Photo of an eastern brown snake coiled up on grass

Overview

Nillumbik is home to several species of snakes.

They are usually seen near a water source like a creek, river or wetland and become more active in the warmer months, so in spring and summer be on the lookout for snakes. 

Warning: snakes can be highly dangerous. Never try to capture, kill or harm a snake, it is illegal to do so and also highly dangerous.

Snakes are protected under the Wildlife Act 1975.

Common snakes in Nillumbik

The following types of snakes may be found in any area of Nillumbik

Eastern Brown Snake

A large, slender brown snake up to two metres long and pale to dark brown.

The Eastern Brown Snake can be seen during daylight hours in a variety of habitats including wet and dry bushland areas. This rapidly moving reptile feeds on small mammals and reptiles. It is dangerous and highly venomous.

Tiger Snake

Thick-bodied and up to one metre long. Upper surface has dark brown and yellow brown bands, but can be variable in colour. Tiger Snakes live in a broad range of habitats and have a diet mainly consisting of frogs. They are active during the day, but nocturnal in the warmer months.

They can be aggressive if disturbed. It is dangerous and highly venomous.

Red Belly Black Snake

A medium-sized snake, with a moderate to robust build and head barely distinct from the neck. Head and body colour is uniform black, except for the snout which is often pale brown. Underneath they are bright crimson, fading to duller red, orange or pink in the middle of the belly. They are a shy snake and will generally only deliver a serious bite under severe aggravation. It is dangerous and highly venomous.

Lowland Copperhead

Lowland Copperheads usually have a coppery-brown coloration of the head and particularly the snout. They are robust and muscular in build. The back and upper sides are semi-glossy and uniformly blackish to grey brown in colour, with a brownish or orange tinge. Lowland Copperheads have been recorded overwintering in shallow shelters such as under large rocks, logs, roofing iron and tractor tires and in piles of hay bales usually near water. Copperheads prefer to avoid encounters with humans. It is dangerous highly venomous.

 

Snakes on your property

Cleaning up around the house can help to reduce the likelihood of snakes on your property. They are attracted to shelter, such as piles of rocks and timber, sheets of metal, or building materials.

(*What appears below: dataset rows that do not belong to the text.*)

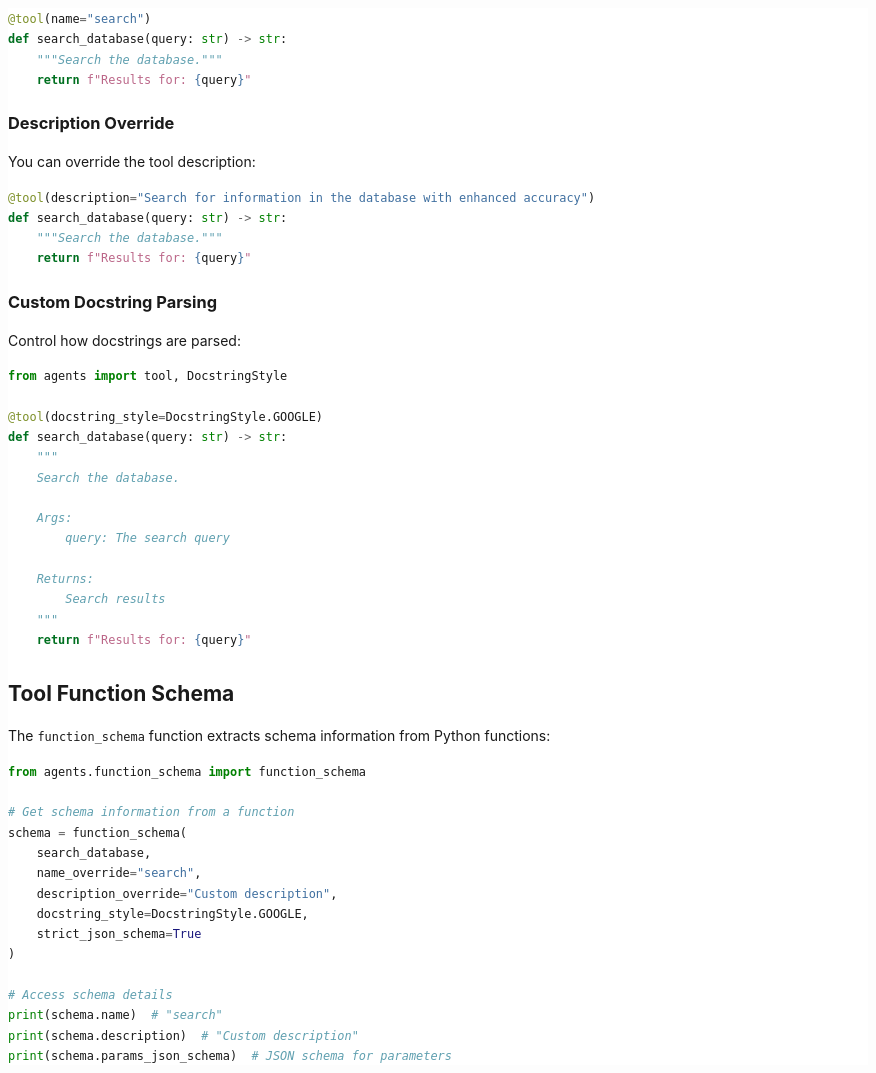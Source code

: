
 ```python
@tool(name="search")
def search_database(query: str) -> str:
    """Search the database."""
    return f"Results for: {query}"
```

### Description Override

You can override the tool description:

```python
@tool(description="Search for information in the database with enhanced accuracy")
def search_database(query: str) -> str:
    """Search the database."""
    return f"Results for: {query}"
```

### Custom Docstring Parsing

Control how docstrings are parsed:

```python
from agents import tool, DocstringStyle

@tool(docstring_style=DocstringStyle.GOOGLE)
def search_database(query: str) -> str:
    """
    Search the database.
    
    Args:
        query: The search query
        
    Returns:
        Search results
    """
    return f"Results for: {query}"
```

## Tool Function Schema

The `function_schema` function extracts schema information from Python functions:

```python
from agents.function_schema import function_schema

# Get schema information from a function
schema = function_schema(
    search_database,
    name_override="search",
    description_override="Custom description",
    docstring_style=DocstringStyle.GOOGLE,
    strict_json_schema=True
)

# Access schema details
print(schema.name)  # "search"
print(schema.description)  # "Custom description"
print(schema.params_json_schema)  # JSON schema for parameters
```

Discourage snakes from entering your property by ensuring your garden is well maintained. If you are working in the garden, make sure you wear gloves and footwear and avoid nooks where snakes may hide.

If you come across a snake, calmly walk away and call a snake catcher to remove it if needed. Council does not provide a snake catching service for snakes found on private property.

To contact your local snake handler please refer to the Snake Catchers website.

 

Snakes on Council-owned land

If a snake is in its natural habitat, keep calm, stay away from the area and simply leave it alone.

If you see a snake in a high-use area such as a playground, sportsground, building or barbeque move away, keeping an eye on its location from a distance.

Please contact Council on 03 9433 3111 to notify us and we will investigate.

 

Snakes on Nillumbik’s trails

Most of Nillumbik’s trail network is along water courses.

During spring and summer snakes are often sighted basking in the sun on the path or moving across the trail. These areas are often the natural habitat for snakes.

Users of the trails should be aware of snakes when using the trail network.